--- DATA SHOWN ---

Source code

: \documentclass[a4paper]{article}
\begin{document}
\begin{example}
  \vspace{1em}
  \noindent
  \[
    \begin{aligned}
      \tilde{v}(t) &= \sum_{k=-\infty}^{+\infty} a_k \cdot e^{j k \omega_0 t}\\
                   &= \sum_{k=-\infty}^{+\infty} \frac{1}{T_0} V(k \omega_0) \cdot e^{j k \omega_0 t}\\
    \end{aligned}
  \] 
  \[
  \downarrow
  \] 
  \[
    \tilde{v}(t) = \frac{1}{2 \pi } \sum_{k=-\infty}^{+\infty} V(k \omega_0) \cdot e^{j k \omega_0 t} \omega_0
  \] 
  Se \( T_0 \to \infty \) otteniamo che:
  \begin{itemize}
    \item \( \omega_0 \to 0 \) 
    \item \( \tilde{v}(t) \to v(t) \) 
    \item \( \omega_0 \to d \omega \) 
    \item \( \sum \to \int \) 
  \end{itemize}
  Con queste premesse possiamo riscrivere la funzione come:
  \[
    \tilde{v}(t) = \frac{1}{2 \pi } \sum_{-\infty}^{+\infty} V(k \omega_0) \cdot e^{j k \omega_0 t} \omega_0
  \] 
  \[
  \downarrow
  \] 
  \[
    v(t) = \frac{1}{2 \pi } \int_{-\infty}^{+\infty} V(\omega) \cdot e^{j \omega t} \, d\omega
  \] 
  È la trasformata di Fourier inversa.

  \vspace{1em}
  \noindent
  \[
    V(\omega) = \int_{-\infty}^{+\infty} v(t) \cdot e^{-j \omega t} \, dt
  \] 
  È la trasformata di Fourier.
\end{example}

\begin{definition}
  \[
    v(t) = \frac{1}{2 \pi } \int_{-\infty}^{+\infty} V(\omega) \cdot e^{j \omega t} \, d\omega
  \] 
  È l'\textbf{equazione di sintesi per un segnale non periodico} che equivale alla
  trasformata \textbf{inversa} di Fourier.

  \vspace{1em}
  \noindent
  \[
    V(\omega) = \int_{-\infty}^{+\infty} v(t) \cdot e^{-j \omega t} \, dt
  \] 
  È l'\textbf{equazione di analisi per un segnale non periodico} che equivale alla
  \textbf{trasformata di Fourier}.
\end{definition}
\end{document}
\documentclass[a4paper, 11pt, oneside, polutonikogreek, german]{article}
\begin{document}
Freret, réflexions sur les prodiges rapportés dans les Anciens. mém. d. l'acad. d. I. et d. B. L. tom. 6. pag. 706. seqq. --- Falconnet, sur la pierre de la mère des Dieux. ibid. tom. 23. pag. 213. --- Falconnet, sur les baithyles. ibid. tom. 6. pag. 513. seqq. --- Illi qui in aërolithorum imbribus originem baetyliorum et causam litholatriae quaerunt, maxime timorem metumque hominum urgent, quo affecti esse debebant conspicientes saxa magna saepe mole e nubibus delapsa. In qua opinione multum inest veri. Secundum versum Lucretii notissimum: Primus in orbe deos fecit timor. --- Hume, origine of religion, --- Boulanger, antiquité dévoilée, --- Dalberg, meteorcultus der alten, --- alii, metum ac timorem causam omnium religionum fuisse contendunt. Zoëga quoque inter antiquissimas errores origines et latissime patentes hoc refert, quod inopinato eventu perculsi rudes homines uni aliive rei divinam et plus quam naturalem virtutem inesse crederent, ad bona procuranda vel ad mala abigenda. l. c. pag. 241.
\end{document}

---

WHAT THE TASK ASKS: Search the listing above for the string "begin" and copy each line that has it.

TASK ANSWER:
\begin{document}
\begin{example}
    \begin{aligned}
  \begin{itemize}
\begin{definition}
\begin{document}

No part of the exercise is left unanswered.